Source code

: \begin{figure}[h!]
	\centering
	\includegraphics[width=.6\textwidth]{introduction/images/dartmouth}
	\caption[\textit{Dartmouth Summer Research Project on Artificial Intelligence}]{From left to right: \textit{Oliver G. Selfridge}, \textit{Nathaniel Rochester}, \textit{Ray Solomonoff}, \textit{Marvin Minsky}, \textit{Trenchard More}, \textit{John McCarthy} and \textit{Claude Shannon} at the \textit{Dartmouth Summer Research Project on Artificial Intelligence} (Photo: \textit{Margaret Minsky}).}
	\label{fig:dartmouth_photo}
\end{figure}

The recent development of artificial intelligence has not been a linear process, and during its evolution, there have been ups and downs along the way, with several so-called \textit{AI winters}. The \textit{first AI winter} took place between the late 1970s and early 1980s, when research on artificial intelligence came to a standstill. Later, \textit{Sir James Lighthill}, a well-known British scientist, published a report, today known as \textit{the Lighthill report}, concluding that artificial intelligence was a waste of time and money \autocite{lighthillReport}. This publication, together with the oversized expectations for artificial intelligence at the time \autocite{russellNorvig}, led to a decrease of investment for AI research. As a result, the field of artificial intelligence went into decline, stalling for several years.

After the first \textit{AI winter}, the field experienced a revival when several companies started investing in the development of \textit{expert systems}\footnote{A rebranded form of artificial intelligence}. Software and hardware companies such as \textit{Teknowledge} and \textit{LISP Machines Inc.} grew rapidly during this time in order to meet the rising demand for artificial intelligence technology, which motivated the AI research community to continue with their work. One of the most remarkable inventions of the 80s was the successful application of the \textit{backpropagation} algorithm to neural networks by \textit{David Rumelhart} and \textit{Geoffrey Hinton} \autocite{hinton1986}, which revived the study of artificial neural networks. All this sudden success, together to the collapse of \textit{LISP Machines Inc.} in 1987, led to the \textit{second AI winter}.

=======

Problem requirements: Restate every record word for word.

Answer section:
Source code

: \begin{figure}[h!]
	\centering
	\includegraphics[width=.6\textwidth]{introduction/images/dartmouth}
	\caption[\textit{Dartmouth Summer Research Project on Artificial Intelligence}]{From left to right: \textit{Oliver G. Selfridge}, \textit{Nathaniel Rochester}, \textit{Ray Solomonoff}, \textit{Marvin Minsky}, \textit{Trenchard More}, \textit{John McCarthy} and \textit{Claude Shannon} at the \textit{Dartmouth Summer Research Project on Artificial Intelligence} (Photo: \textit{Margaret Minsky}).}
	\label{fig:dartmouth_photo}
\end{figure}

The recent development of artificial intelligence has not been a linear process, and during its evolution, there have been ups and downs along the way, with several so-called \textit{AI winters}. The \textit{first AI winter} took place between the late 1970s and early 1980s, when research on artificial intelligence came to a standstill. Later, \textit{Sir James Lighthill}, a well-known British scientist, published a report, today known as \textit{the Lighthill report}, concluding that artificial intelligence was a waste of time and money \autocite{lighthillReport}. This publication, together with the oversized expectations for artificial intelligence at the time \autocite{russellNorvig}, led to a decrease of investment for AI research. As a result, the field of artificial intelligence went into decline, stalling for several years.

After the first \textit{AI winter}, the field experienced a revival when several companies started investing in the development of \textit{expert systems}\footnote{A rebranded form of artificial intelligence}. Software and hardware companies such as \textit{Teknowledge} and \textit{LISP Machines Inc.} grew rapidly during this time in order to meet the rising demand for artificial intelligence technology, which motivated the AI research community to continue with their work. One of the most remarkable inventions of the 80s was the successful application of the \textit{backpropagation} algorithm to neural networks by \textit{David Rumelhart} and \textit{Geoffrey Hinton} \autocite{hinton1986}, which revived the study of artificial neural networks. All this sudden success, together to the collapse of \textit{LISP Machines Inc.} in 1987, led to the \textit{second AI winter}.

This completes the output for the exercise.